> [WHAT IS NEEDED]: Check every line below, and copy those that include "swapping".

━━━━━━

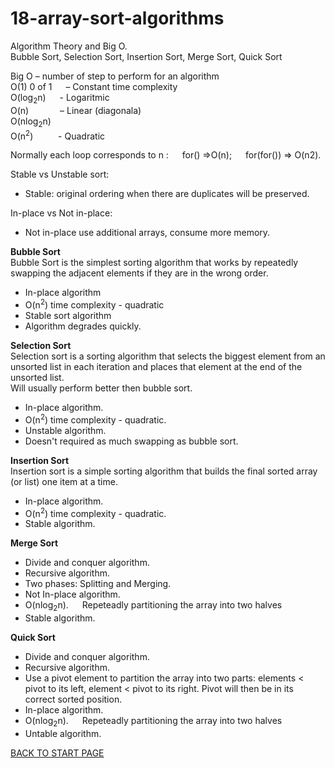 # 18-array-sort-algorithms
Algorithm Theory and Big O.  
Bubble Sort, Selection Sort, Insertion Sort, Merge Sort, Quick Sort

Big O – number of step to perform for an algorithm  
O(1)  0 of 1 &emsp; – Constant time complexity  
O(log<sub>2</sub>n)	&emsp; - Logaritmic  
O(n) &emsp;&emsp;&emsp; – Linear  (diagonala)  
O(nlog<sub>2</sub>n)  
O(n<sup>2</sup>) &emsp; &emsp; - Quadratic

Normally each loop corresponds to n : &emsp;   for() =>O(n); &emsp; for(for()) => O(n2).  
  
Stable vs Unstable sort:  
-  Stable: original ordering when there are duplicates will be preserved. 
 
In-place vs Not in-place:  
-  Not in-place use additional arrays, consume more memory.
  
  
**Bubble Sort**  
  Bubble Sort is the simplest sorting algorithm that works by repeatedly swapping the adjacent elements if they are in the wrong order.  
      
  -  In-place algorithm
  -  O(n<sup>2</sup>) time complexity - quadratic
  -  Stable sort algorithm
  -  Algorithm degrades quickly.
  
**Selection Sort**   
  Selection sort is a sorting algorithm that selects the biggest element from an unsorted list in each iteration and places that element at the end of the unsorted list.   
  Will usually perform better then bubble sort.  
  -  In-place algorithm.
  -  O(n<sup>2</sup>) time complexity - quadratic.
  -  Unstable algorithm.
  -  Doesn't required as much swapping as bubble sort.  
  
  
**Insertion Sort**   
  Insertion sort is a simple sorting algorithm that builds the final sorted array (or list) one item at a time.   
  -  In-place algorithm.
  -  O(n<sup>2</sup>) time complexity - quadratic.
  -  Stable algorithm.
 
 
**Merge Sort**   
  -  Divide and conquer algorithm.
  -  Recursive algorithm.   
  -  Two phases: Splitting and Merging. 
  -  Not In-place algorithm.
  -  O(nlog<sub>2</sub>n). &emsp; Repeteadly partitioning the array into two halves
  -  Stable algorithm.  
 
 
 
**Quick Sort**   
  -  Divide and conquer algorithm.
  -  Recursive algorithm.   
  -  Use a pivot element to partition the array into two parts: elements < pivot to its left, element < pivot to its right. Pivot will then be in its correct sorted position.
  -  In-place algorithm.
  -  O(nlog<sub>2</sub>n). &emsp; Repeteadly partitioning the array into two halves
  -  Untable algorithm.
  




[BACK TO START PAGE](https://github.com/FlorescuAndrei/Start.git)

━━━━━━

> [SOLUTION TO THIS EXERCISE]:
  Bubble Sort is the simplest sorting algorithm that works by repeatedly swapping the adjacent elements if they are in the wrong order.  
  -  Doesn't required as much swapping as bubble sort.  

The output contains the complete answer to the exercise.